Work item ▸ Repeat each record below exactly, dropping the pictures.

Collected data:
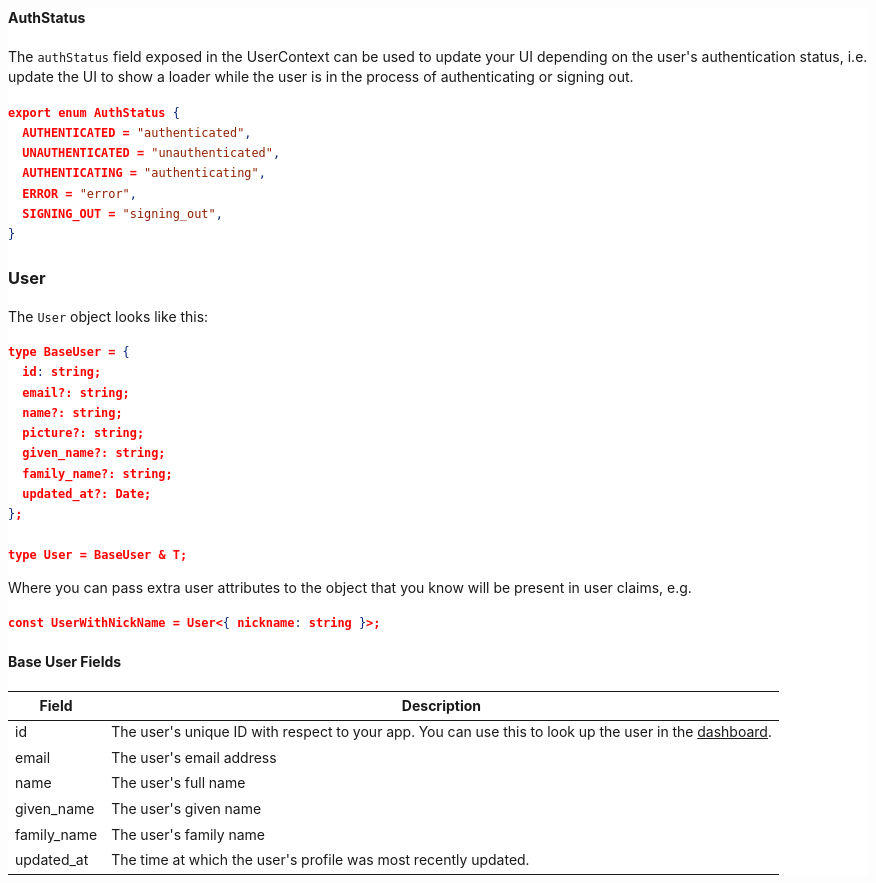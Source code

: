 #### AuthStatus

The `authStatus` field exposed in the UserContext can be used to update your UI depending on the user's authentication status, i.e. update the UI to show a loader while the user is in the process of authenticating or signing out.

```json
export enum AuthStatus {
  AUTHENTICATED = "authenticated",
  UNAUTHENTICATED = "unauthenticated",
  AUTHENTICATING = "authenticating",
  ERROR = "error",
  SIGNING_OUT = "signing_out",
}
```

### User

The `User` object looks like this:

```json
type BaseUser = {
  id: string;
  email?: string;
  name?: string;
  picture?: string;
  given_name?: string;
  family_name?: string;
  updated_at?: Date;
};

type User = BaseUser & T;
```

Where you can pass extra user attributes to the object that you know will be present in user claims, e.g.

```json
const UserWithNickName = User<{ nickname: string }>;
```

#### Base User Fields

| Field | Description |
|-------|-------------|
| id | The user's unique ID with respect to your app. You can use this to look up the user in the [dashboard](https://auth.civic.com/dashboard). |
| email | The user's email address |
| name | The user's full name |
| given_name | The user's given name |
| family_name | The user's family name |
| updated_at | The time at which the user's profile was most recently updated. |
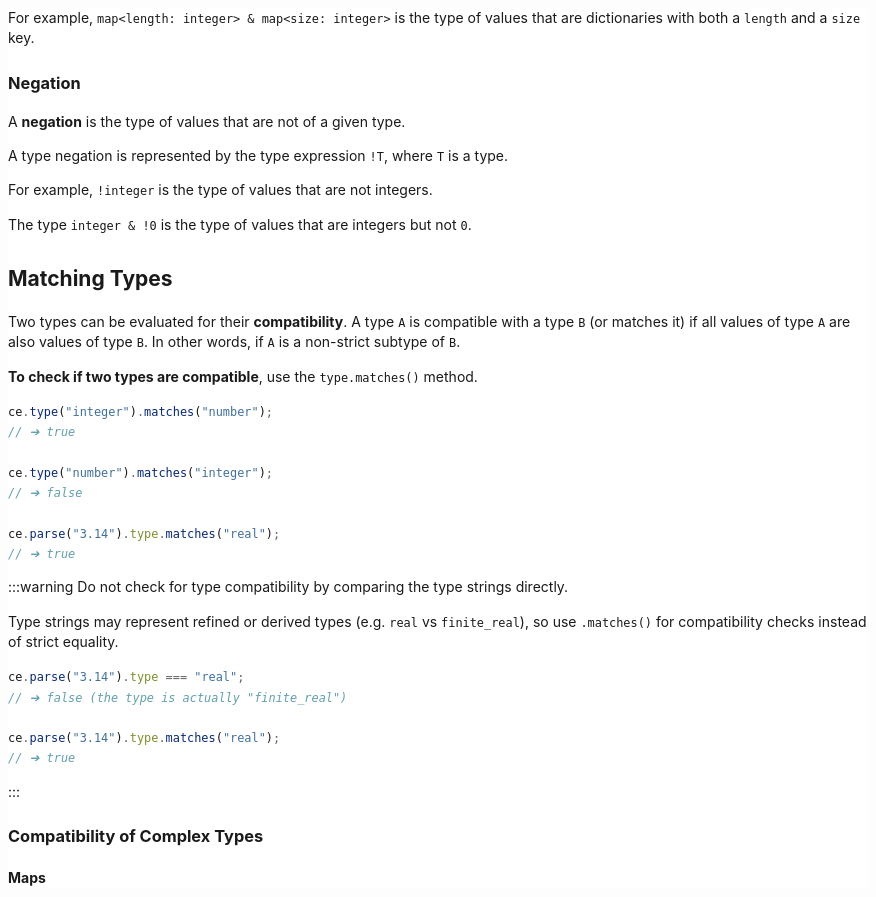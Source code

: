 For example, `map<length: integer> & map<size: integer>` is the type of values 
that are dictionaries with both a `length` and a `size` key.

### Negation

A **negation** is the type of values that are not of a given type.

A type negation is represented by the type expression `!T`, where `T` is a type.

For example, `!integer` is the type of values that are not integers.

The type `integer & !0` is the type of values that are integers but not `0`.






## Matching Types


Two types can be evaluated for their **compatibility**. A type `A` is 
compatible with a type `B` (or matches it) if all values of type `A` are also 
values of type `B`. In other words, if `A` is a non-strict subtype of `B`.

**To check if two types are compatible**, use the `type.matches()` method.

```js
ce.type("integer").matches("number");
// ➔ true

ce.type("number").matches("integer");
// ➔ false

ce.parse("3.14").type.matches("real");
// ➔ true
```
:::warning
Do not check for type compatibility by comparing the type strings directly.

Type strings may represent refined or derived types 
(e.g. `real` vs `finite_real`), so use `.matches()` for compatibility checks 
instead of strict equality.

```js
ce.parse("3.14").type === "real";
// ➔ false (the type is actually "finite_real")

ce.parse("3.14").type.matches("real");
// ➔ true
```

:::

### Compatibility of Complex Types

#### Maps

Written solution ▸
Source code

: #### AuthStatus

The `authStatus` field exposed in the UserContext can be used to update your UI depending on the user's authentication status, i.e. update the UI to show a loader while the user is in the process of authenticating or signing out.

```json
export enum AuthStatus {
  AUTHENTICATED = "authenticated",
  UNAUTHENTICATED = "unauthenticated",
  AUTHENTICATING = "authenticating",
  ERROR = "error",
  SIGNING_OUT = "signing_out",
}
```

### User

The `User` object looks like this:

```json
type BaseUser = {
  id: string;
  email?: string;
  name?: string;
  picture?: string;
  given_name?: string;
  family_name?: string;
  updated_at?: Date;
};

type User = BaseUser & T;
```

Where you can pass extra user attributes to the object that you know will be present in user claims, e.g.

```json
const UserWithNickName = User<{ nickname: string }>;
```

#### Base User Fields

| Field | Description |
|-------|-------------|
| id | The user's unique ID with respect to your app. You can use this to look up the user in the [dashboard](https://auth.civic.com/dashboard). |
| email | The user's email address |
| name | The user's full name |
| given_name | The user's given name |
| family_name | The user's family name |
| updated_at | The time at which the user's profile was most recently updated. |
Source code

: For example, `map<length: integer> & map<size: integer>` is the type of values 
that are dictionaries with both a `length` and a `size` key.

### Negation

A **negation** is the type of values that are not of a given type.

A type negation is represented by the type expression `!T`, where `T` is a type.

For example, `!integer` is the type of values that are not integers.

The type `integer & !0` is the type of values that are integers but not `0`.






## Matching Types


Two types can be evaluated for their **compatibility**. A type `A` is 
compatible with a type `B` (or matches it) if all values of type `A` are also 
values of type `B`. In other words, if `A` is a non-strict subtype of `B`.

**To check if two types are compatible**, use the `type.matches()` method.

```js
ce.type("integer").matches("number");
// ➔ true

ce.type("number").matches("integer");
// ➔ false

ce.parse("3.14").type.matches("real");
// ➔ true
```
:::warning
Do not check for type compatibility by comparing the type strings directly.

Type strings may represent refined or derived types 
(e.g. `real` vs `finite_real`), so use `.matches()` for compatibility checks 
instead of strict equality.

```js
ce.parse("3.14").type === "real";
// ➔ false (the type is actually "finite_real")

ce.parse("3.14").type.matches("real");
// ➔ true
```

:::

### Compatibility of Complex Types

#### Maps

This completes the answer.